§ **PROBLEM**
In your copy, repeat the records exactly and leave out the pictures.

§ **THE DATA**

++++++++++

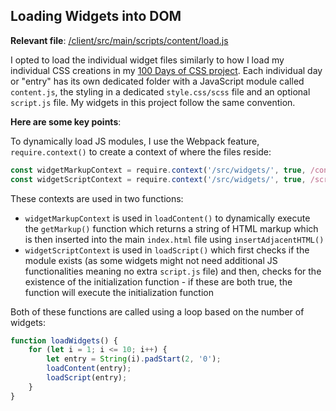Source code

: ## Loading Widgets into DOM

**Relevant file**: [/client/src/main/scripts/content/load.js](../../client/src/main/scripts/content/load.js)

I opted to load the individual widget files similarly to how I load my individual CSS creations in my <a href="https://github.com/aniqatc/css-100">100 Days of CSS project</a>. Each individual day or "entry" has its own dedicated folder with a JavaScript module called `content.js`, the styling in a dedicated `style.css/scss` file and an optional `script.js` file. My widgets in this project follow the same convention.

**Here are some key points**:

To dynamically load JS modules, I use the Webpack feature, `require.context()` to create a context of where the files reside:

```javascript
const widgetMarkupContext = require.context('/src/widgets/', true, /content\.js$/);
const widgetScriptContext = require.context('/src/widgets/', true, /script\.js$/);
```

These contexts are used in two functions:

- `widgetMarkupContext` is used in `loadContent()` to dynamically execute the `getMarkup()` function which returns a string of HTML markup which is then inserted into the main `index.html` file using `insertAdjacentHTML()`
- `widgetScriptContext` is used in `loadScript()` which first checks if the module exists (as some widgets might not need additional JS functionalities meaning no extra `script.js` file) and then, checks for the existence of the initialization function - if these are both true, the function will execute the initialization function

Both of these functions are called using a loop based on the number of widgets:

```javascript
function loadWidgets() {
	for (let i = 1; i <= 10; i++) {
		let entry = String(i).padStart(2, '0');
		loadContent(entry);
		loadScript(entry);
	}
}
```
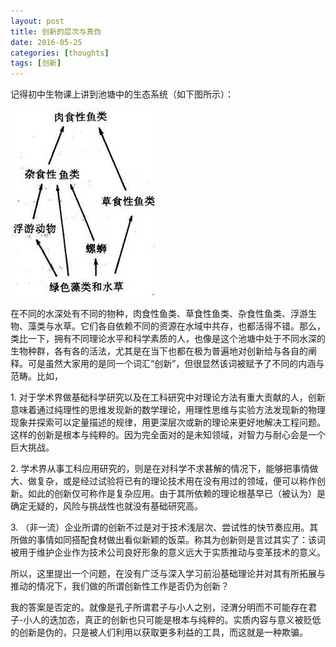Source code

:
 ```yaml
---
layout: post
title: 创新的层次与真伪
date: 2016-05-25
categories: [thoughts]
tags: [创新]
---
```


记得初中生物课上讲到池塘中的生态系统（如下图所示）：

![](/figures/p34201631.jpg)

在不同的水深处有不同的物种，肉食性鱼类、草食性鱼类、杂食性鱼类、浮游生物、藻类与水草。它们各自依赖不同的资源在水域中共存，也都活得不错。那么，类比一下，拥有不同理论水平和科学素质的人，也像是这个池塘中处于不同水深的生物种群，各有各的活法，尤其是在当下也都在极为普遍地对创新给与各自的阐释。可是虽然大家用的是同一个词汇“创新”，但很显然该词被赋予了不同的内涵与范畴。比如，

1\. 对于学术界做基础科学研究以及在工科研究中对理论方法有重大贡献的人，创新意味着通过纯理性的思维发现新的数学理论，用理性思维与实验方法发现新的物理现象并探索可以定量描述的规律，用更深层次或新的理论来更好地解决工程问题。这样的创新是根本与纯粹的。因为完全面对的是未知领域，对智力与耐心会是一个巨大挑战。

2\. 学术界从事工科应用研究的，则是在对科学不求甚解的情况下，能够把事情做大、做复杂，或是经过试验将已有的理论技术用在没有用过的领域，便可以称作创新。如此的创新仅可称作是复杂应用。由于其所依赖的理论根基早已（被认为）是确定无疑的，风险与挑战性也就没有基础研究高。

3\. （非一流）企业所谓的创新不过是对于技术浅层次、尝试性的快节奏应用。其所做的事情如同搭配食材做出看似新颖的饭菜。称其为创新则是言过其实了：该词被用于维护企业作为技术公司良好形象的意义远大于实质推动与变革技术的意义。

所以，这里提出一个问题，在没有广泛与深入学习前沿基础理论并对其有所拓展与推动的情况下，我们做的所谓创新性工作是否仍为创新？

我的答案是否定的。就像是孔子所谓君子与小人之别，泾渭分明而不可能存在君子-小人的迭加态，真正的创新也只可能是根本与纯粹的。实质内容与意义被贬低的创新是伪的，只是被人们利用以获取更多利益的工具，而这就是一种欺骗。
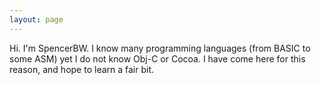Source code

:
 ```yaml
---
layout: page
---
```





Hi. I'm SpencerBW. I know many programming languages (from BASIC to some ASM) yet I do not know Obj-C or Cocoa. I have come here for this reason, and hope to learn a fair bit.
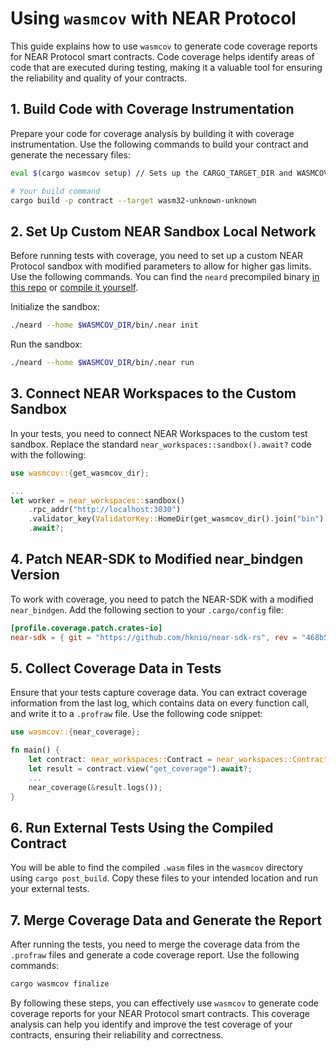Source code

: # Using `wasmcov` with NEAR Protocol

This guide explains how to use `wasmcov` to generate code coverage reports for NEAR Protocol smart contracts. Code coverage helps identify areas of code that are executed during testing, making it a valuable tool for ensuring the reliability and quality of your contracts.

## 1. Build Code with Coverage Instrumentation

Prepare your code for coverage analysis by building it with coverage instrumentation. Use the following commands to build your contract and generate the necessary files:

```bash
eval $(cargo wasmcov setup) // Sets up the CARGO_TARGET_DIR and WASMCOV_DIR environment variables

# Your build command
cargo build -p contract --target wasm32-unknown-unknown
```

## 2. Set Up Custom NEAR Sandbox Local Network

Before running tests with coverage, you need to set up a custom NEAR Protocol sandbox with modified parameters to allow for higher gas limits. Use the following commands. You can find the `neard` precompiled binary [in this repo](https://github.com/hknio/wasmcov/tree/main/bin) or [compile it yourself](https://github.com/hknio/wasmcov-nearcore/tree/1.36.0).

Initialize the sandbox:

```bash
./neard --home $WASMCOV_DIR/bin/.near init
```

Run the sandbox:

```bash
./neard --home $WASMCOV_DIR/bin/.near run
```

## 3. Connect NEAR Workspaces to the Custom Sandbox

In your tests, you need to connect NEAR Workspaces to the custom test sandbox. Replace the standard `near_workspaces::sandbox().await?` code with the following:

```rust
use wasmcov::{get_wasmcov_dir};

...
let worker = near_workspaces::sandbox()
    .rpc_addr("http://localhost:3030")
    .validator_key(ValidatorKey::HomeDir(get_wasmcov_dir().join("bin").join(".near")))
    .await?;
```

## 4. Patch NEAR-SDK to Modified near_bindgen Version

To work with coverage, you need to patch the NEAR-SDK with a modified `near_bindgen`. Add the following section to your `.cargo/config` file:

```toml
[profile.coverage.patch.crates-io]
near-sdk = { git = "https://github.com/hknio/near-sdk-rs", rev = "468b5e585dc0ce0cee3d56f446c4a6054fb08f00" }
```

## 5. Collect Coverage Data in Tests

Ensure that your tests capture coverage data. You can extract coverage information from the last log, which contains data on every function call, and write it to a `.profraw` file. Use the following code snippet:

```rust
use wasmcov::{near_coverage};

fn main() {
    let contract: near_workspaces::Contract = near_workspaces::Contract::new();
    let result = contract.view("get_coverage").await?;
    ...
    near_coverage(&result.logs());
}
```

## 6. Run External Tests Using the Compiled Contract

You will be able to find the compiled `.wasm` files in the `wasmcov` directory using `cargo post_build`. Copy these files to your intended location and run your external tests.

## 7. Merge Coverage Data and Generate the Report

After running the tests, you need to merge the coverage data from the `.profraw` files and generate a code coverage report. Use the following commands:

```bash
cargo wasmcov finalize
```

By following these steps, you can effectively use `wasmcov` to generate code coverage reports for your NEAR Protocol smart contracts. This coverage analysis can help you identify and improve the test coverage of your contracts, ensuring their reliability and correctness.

++++++++++

§ **ANSWER SECTION**
Source code

: ## Loading Widgets into DOM

**Relevant file**: [/client/src/main/scripts/content/load.js](../../client/src/main/scripts/content/load.js)

I opted to load the individual widget files similarly to how I load my individual CSS creations in my <a href="https://github.com/aniqatc/css-100">100 Days of CSS project</a>. Each individual day or "entry" has its own dedicated folder with a JavaScript module called `content.js`, the styling in a dedicated `style.css/scss` file and an optional `script.js` file. My widgets in this project follow the same convention.

**Here are some key points**:

To dynamically load JS modules, I use the Webpack feature, `require.context()` to create a context of where the files reside:

```javascript
const widgetMarkupContext = require.context('/src/widgets/', true, /content\.js$/);
const widgetScriptContext = require.context('/src/widgets/', true, /script\.js$/);
```

These contexts are used in two functions:

- `widgetMarkupContext` is used in `loadContent()` to dynamically execute the `getMarkup()` function which returns a string of HTML markup which is then inserted into the main `index.html` file using `insertAdjacentHTML()`
- `widgetScriptContext` is used in `loadScript()` which first checks if the module exists (as some widgets might not need additional JS functionalities meaning no extra `script.js` file) and then, checks for the existence of the initialization function - if these are both true, the function will execute the initialization function

Both of these functions are called using a loop based on the number of widgets:

```javascript
function loadWidgets() {
	for (let i = 1; i <= 10; i++) {
		let entry = String(i).padStart(2, '0');
		loadContent(entry);
		loadScript(entry);
	}
}
```
Source code

:
 ```yaml
---
layout: post
title: 创新的层次与真伪
date: 2016-05-25
categories: [thoughts]
tags: [创新]
---
```


记得初中生物课上讲到池塘中的生态系统（如下图所示）：

![](/figures/p34201631.jpg)

在不同的水深处有不同的物种，肉食性鱼类、草食性鱼类、杂食性鱼类、浮游生物、藻类与水草。它们各自依赖不同的资源在水域中共存，也都活得不错。那么，类比一下，拥有不同理论水平和科学素质的人，也像是这个池塘中处于不同水深的生物种群，各有各的活法，尤其是在当下也都在极为普遍地对创新给与各自的阐释。可是虽然大家用的是同一个词汇“创新”，但很显然该词被赋予了不同的内涵与范畴。比如，

1\. 对于学术界做基础科学研究以及在工科研究中对理论方法有重大贡献的人，创新意味着通过纯理性的思维发现新的数学理论，用理性思维与实验方法发现新的物理现象并探索可以定量描述的规律，用更深层次或新的理论来更好地解决工程问题。这样的创新是根本与纯粹的。因为完全面对的是未知领域，对智力与耐心会是一个巨大挑战。

2\. 学术界从事工科应用研究的，则是在对科学不求甚解的情况下，能够把事情做大、做复杂，或是经过试验将已有的理论技术用在没有用过的领域，便可以称作创新。如此的创新仅可称作是复杂应用。由于其所依赖的理论根基早已（被认为）是确定无疑的，风险与挑战性也就没有基础研究高。

3\. （非一流）企业所谓的创新不过是对于技术浅层次、尝试性的快节奏应用。其所做的事情如同搭配食材做出看似新颖的饭菜。称其为创新则是言过其实了：该词被用于维护企业作为技术公司良好形象的意义远大于实质推动与变革技术的意义。

所以，这里提出一个问题，在没有广泛与深入学习前沿基础理论并对其有所拓展与推动的情况下，我们做的所谓创新性工作是否仍为创新？

我的答案是否定的。就像是孔子所谓君子与小人之别，泾渭分明而不可能存在君子-小人的迭加态，真正的创新也只可能是根本与纯粹的。实质内容与意义被贬低的创新是伪的，只是被人们利用以获取更多利益的工具，而这就是一种欺骗。
Source code

:
 ```yaml
---
layout: page
---
```





Hi. I'm SpencerBW. I know many programming languages (from BASIC to some ASM) yet I do not know Obj-C or Cocoa. I have come here for this reason, and hope to learn a fair bit.
Source code

: # Using `wasmcov` with NEAR Protocol

This guide explains how to use `wasmcov` to generate code coverage reports for NEAR Protocol smart contracts. Code coverage helps identify areas of code that are executed during testing, making it a valuable tool for ensuring the reliability and quality of your contracts.

## 1. Build Code with Coverage Instrumentation

Prepare your code for coverage analysis by building it with coverage instrumentation. Use the following commands to build your contract and generate the necessary files:

```bash
eval $(cargo wasmcov setup) // Sets up the CARGO_TARGET_DIR and WASMCOV_DIR environment variables

# Your build command
cargo build -p contract --target wasm32-unknown-unknown
```

## 2. Set Up Custom NEAR Sandbox Local Network

Before running tests with coverage, you need to set up a custom NEAR Protocol sandbox with modified parameters to allow for higher gas limits. Use the following commands. You can find the `neard` precompiled binary [in this repo](https://github.com/hknio/wasmcov/tree/main/bin) or [compile it yourself](https://github.com/hknio/wasmcov-nearcore/tree/1.36.0).

Initialize the sandbox:

```bash
./neard --home $WASMCOV_DIR/bin/.near init
```

Run the sandbox:

```bash
./neard --home $WASMCOV_DIR/bin/.near run
```

## 3. Connect NEAR Workspaces to the Custom Sandbox

In your tests, you need to connect NEAR Workspaces to the custom test sandbox. Replace the standard `near_workspaces::sandbox().await?` code with the following:

```rust
use wasmcov::{get_wasmcov_dir};

...
let worker = near_workspaces::sandbox()
    .rpc_addr("http://localhost:3030")
    .validator_key(ValidatorKey::HomeDir(get_wasmcov_dir().join("bin").join(".near")))
    .await?;
```

## 4. Patch NEAR-SDK to Modified near_bindgen Version

To work with coverage, you need to patch the NEAR-SDK with a modified `near_bindgen`. Add the following section to your `.cargo/config` file:

```toml
[profile.coverage.patch.crates-io]
near-sdk = { git = "https://github.com/hknio/near-sdk-rs", rev = "468b5e585dc0ce0cee3d56f446c4a6054fb08f00" }
```

## 5. Collect Coverage Data in Tests

Ensure that your tests capture coverage data. You can extract coverage information from the last log, which contains data on every function call, and write it to a `.profraw` file. Use the following code snippet:

```rust
use wasmcov::{near_coverage};

fn main() {
    let contract: near_workspaces::Contract = near_workspaces::Contract::new();
    let result = contract.view("get_coverage").await?;
    ...
    near_coverage(&result.logs());
}
```

## 6. Run External Tests Using the Compiled Contract

You will be able to find the compiled `.wasm` files in the `wasmcov` directory using `cargo post_build`. Copy these files to your intended location and run your external tests.

## 7. Merge Coverage Data and Generate the Report

After running the tests, you need to merge the coverage data from the `.profraw` files and generate a code coverage report. Use the following commands:

```bash
cargo wasmcov finalize
```

By following these steps, you can effectively use `wasmcov` to generate code coverage reports for your NEAR Protocol smart contracts. This coverage analysis can help you identify and improve the test coverage of your contracts, ensuring their reliability and correctness.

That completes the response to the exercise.